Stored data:
══════

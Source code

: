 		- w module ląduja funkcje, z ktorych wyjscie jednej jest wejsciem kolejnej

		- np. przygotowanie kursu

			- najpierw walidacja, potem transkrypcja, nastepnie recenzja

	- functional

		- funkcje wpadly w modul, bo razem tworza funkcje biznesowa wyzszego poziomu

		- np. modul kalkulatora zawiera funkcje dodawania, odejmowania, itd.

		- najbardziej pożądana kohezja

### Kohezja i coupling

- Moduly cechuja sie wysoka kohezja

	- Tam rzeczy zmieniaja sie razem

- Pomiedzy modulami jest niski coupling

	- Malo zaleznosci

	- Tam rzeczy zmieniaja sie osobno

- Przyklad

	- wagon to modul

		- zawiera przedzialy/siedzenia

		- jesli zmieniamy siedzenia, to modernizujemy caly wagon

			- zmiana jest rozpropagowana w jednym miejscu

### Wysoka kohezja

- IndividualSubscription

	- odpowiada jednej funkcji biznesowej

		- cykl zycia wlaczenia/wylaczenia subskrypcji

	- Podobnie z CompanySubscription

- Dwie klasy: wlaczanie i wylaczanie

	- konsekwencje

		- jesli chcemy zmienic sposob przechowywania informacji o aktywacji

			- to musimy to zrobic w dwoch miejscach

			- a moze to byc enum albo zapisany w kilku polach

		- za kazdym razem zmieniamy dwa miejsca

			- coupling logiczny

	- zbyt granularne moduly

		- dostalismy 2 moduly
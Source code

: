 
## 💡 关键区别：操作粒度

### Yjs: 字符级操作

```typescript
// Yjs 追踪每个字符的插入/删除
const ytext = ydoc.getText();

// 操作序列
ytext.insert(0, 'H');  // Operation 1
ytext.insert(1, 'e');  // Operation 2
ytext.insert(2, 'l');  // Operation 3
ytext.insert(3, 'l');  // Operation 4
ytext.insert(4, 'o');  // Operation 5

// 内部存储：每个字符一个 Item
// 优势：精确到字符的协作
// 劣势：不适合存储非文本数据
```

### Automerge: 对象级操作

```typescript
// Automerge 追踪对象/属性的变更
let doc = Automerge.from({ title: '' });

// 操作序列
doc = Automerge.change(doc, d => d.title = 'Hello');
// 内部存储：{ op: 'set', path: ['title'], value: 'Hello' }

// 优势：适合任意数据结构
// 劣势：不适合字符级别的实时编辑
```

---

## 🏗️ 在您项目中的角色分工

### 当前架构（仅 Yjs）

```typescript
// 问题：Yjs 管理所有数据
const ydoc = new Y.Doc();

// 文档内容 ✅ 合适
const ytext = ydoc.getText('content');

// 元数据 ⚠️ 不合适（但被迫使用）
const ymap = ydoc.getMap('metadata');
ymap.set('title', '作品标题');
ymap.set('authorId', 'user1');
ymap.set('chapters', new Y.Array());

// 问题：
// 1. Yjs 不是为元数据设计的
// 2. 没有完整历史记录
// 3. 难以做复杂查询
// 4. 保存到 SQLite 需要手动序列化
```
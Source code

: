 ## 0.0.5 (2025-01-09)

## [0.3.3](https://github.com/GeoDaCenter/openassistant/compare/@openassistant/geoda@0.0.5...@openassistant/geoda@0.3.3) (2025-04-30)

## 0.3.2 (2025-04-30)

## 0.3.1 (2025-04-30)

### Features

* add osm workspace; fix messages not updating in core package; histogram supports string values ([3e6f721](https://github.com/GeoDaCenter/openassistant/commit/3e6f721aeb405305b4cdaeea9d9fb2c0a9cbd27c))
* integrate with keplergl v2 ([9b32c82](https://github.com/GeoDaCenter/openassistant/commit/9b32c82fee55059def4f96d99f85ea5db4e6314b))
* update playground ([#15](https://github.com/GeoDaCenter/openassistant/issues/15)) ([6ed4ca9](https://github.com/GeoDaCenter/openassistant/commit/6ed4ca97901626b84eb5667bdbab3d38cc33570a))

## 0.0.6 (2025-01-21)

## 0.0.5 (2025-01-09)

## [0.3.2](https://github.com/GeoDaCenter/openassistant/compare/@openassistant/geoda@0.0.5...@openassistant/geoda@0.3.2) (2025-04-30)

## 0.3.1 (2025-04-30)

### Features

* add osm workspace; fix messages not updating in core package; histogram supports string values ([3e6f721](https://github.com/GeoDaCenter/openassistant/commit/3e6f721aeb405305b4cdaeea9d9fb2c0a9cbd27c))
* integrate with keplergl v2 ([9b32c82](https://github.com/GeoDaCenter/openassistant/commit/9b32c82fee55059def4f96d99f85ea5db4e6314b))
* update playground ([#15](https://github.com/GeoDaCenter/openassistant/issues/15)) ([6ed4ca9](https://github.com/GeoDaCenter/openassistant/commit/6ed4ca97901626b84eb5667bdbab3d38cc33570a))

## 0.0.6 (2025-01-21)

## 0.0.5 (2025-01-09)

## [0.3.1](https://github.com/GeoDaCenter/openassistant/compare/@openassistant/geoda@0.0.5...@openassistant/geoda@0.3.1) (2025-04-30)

══════

• _PROBLEM TO WORK ON_
Reproduce all of the entries above verbatim.

• _RESULT FOR THIS TASK_
Source code

: 		- w module ląduja funkcje, z ktorych wyjscie jednej jest wejsciem kolejnej

		- np. przygotowanie kursu

			- najpierw walidacja, potem transkrypcja, nastepnie recenzja

	- functional

		- funkcje wpadly w modul, bo razem tworza funkcje biznesowa wyzszego poziomu

		- np. modul kalkulatora zawiera funkcje dodawania, odejmowania, itd.

		- najbardziej pożądana kohezja

### Kohezja i coupling

- Moduly cechuja sie wysoka kohezja

	- Tam rzeczy zmieniaja sie razem

- Pomiedzy modulami jest niski coupling

	- Malo zaleznosci

	- Tam rzeczy zmieniaja sie osobno

- Przyklad

	- wagon to modul

		- zawiera przedzialy/siedzenia

		- jesli zmieniamy siedzenia, to modernizujemy caly wagon

			- zmiana jest rozpropagowana w jednym miejscu

### Wysoka kohezja

- IndividualSubscription

	- odpowiada jednej funkcji biznesowej

		- cykl zycia wlaczenia/wylaczenia subskrypcji

	- Podobnie z CompanySubscription

- Dwie klasy: wlaczanie i wylaczanie

	- konsekwencje

		- jesli chcemy zmienic sposob przechowywania informacji o aktywacji

			- to musimy to zrobic w dwoch miejscach

			- a moze to byc enum albo zapisany w kilku polach

		- za kazdym razem zmieniamy dwa miejsca

			- coupling logiczny

	- zbyt granularne moduly

		- dostalismy 2 moduly
Source code

: 
## 💡 关键区别：操作粒度

### Yjs: 字符级操作

```typescript
// Yjs 追踪每个字符的插入/删除
const ytext = ydoc.getText();

// 操作序列
ytext.insert(0, 'H');  // Operation 1
ytext.insert(1, 'e');  // Operation 2
ytext.insert(2, 'l');  // Operation 3
ytext.insert(3, 'l');  // Operation 4
ytext.insert(4, 'o');  // Operation 5

// 内部存储：每个字符一个 Item
// 优势：精确到字符的协作
// 劣势：不适合存储非文本数据
```

### Automerge: 对象级操作

```typescript
// Automerge 追踪对象/属性的变更
let doc = Automerge.from({ title: '' });

// 操作序列
doc = Automerge.change(doc, d => d.title = 'Hello');
// 内部存储：{ op: 'set', path: ['title'], value: 'Hello' }

// 优势：适合任意数据结构
// 劣势：不适合字符级别的实时编辑
```

---

## 🏗️ 在您项目中的角色分工

### 当前架构（仅 Yjs）

```typescript
// 问题：Yjs 管理所有数据
const ydoc = new Y.Doc();

// 文档内容 ✅ 合适
const ytext = ydoc.getText('content');

// 元数据 ⚠️ 不合适（但被迫使用）
const ymap = ydoc.getMap('metadata');
ymap.set('title', '作品标题');
ymap.set('authorId', 'user1');
ymap.set('chapters', new Y.Array());

// 问题：
// 1. Yjs 不是为元数据设计的
// 2. 没有完整历史记录
// 3. 难以做复杂查询
// 4. 保存到 SQLite 需要手动序列化
```
Source code

: ## 0.0.5 (2025-01-09)

## [0.3.3](https://github.com/GeoDaCenter/openassistant/compare/@openassistant/geoda@0.0.5...@openassistant/geoda@0.3.3) (2025-04-30)

## 0.3.2 (2025-04-30)

## 0.3.1 (2025-04-30)

### Features

* add osm workspace; fix messages not updating in core package; histogram supports string values ([3e6f721](https://github.com/GeoDaCenter/openassistant/commit/3e6f721aeb405305b4cdaeea9d9fb2c0a9cbd27c))
* integrate with keplergl v2 ([9b32c82](https://github.com/GeoDaCenter/openassistant/commit/9b32c82fee55059def4f96d99f85ea5db4e6314b))
* update playground ([#15](https://github.com/GeoDaCenter/openassistant/issues/15)) ([6ed4ca9](https://github.com/GeoDaCenter/openassistant/commit/6ed4ca97901626b84eb5667bdbab3d38cc33570a))

## 0.0.6 (2025-01-21)

## 0.0.5 (2025-01-09)

## [0.3.2](https://github.com/GeoDaCenter/openassistant/compare/@openassistant/geoda@0.0.5...@openassistant/geoda@0.3.2) (2025-04-30)

## 0.3.1 (2025-04-30)

### Features

* add osm workspace; fix messages not updating in core package; histogram supports string values ([3e6f721](https://github.com/GeoDaCenter/openassistant/commit/3e6f721aeb405305b4cdaeea9d9fb2c0a9cbd27c))
* integrate with keplergl v2 ([9b32c82](https://github.com/GeoDaCenter/openassistant/commit/9b32c82fee55059def4f96d99f85ea5db4e6314b))
* update playground ([#15](https://github.com/GeoDaCenter/openassistant/issues/15)) ([6ed4ca9](https://github.com/GeoDaCenter/openassistant/commit/6ed4ca97901626b84eb5667bdbab3d38cc33570a))

## 0.0.6 (2025-01-21)

## 0.0.5 (2025-01-09)

## [0.3.1](https://github.com/GeoDaCenter/openassistant/compare/@openassistant/geoda@0.0.5...@openassistant/geoda@0.3.1) (2025-04-30)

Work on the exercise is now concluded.